- _What is needed_
The records follow. Filter them to the lines that hold "page".

[Collected data]
*****

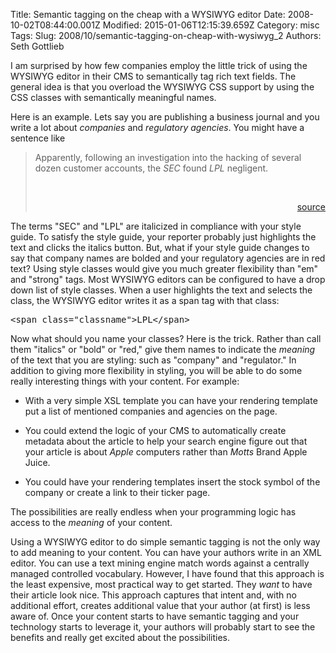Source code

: Title: Semantic tagging on the cheap with a WYSIWYG editor
Date: 2008-10-02T08:44:00.001Z
Modified: 2015-01-06T12:15:39.659Z
Category: misc
Tags: 
Slug: 2008/10/semantic-tagging-on-cheap-with-wysiwyg_2
Authors: Seth Gottlieb

I am surprised by how few companies employ the little trick of using the WYSIWYG editor in their CMS to semantically tag rich text fields.  The general idea is that you overload the WYSIWYG CSS support by using the CSS classes with semantically meaningful names.    
  
Here is an example.  Lets say you are publishing a business journal and you write a lot about _companies_ and _regulatory agencies_.  You might have a sentence like   
<blockquote><p>Apparently, following an investigation into the hacking of several dozen customer accounts, the <em>SEC</em> found <em>LPL</em> negligent.<p><br/><p align="right"><a href="http://www.informationweek.com/blog/main/archives/2008/09/sec_fines_wall.html">source</a></p></p></p></blockquote>  
The terms "SEC" and "LPL" are italicized in compliance with your style guide.  To satisfy the style guide, your reporter probably just highlights the text and clicks the italics button.  But, what if your style guide changes to say that company names are bolded and your regulatory agencies are in red text?  Using style classes would give you much greater flexibility than "em" and "strong" tags.  Most WYSIWYG editors can be configured to have a drop down list of style classes.  When a user highlights the text and selects the class, the WYSIWYG editor writes it as a span tag with that class:  
  

<pre>&lt;span class="classname"&gt;LPL&lt;/span&gt;</pre>

  
  
Now what should you name your classes?  Here is the trick.  Rather than call them "italics" or "bold" or "red," give them names to indicate the _meaning_ of the text that you are styling: such as "company" and "regulator."  In addition to giving more flexibility in styling, you will be able to do some really interesting things with your content. For example:  

*   With a very simple XSL template you can have your rendering template put a list of mentioned companies and agencies on the page.  
    
*   You could extend the logic of your CMS to automatically create metadata about the article to help your search engine figure out that your article is about _Apple_ computers rather than _Motts_ Brand Apple Juice.  
    
*   You could have your rendering templates insert the stock symbol of the company or create a link to their ticker page.

  
The possibilities are really endless when your programming logic has access to the _meaning_ of your content.    
  
Using a WYSIWYG editor to do simple semantic tagging is not the only way to add meaning to your content.  You can have your authors write in an XML editor.  You can use a text mining engine match words against a centrally managed controlled vocabulary.  However, I have found that this approach is the least expensive, most practical way to get started.  They _want_ to have their article look nice.  This approach captures that intent and, with no additional effort, creates additional value that your author  (at first) is less aware of.  Once your content starts to have semantic tagging and your technology starts to leverage it, your authors will probably start to see the benefits and really get excited about the possibilities.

*****

- _Final answer_
*   With a very simple XSL template you can have your rendering template put a list of mentioned companies and agencies on the page.  
*   You could have your rendering templates insert the stock symbol of the company or create a link to their ticker page.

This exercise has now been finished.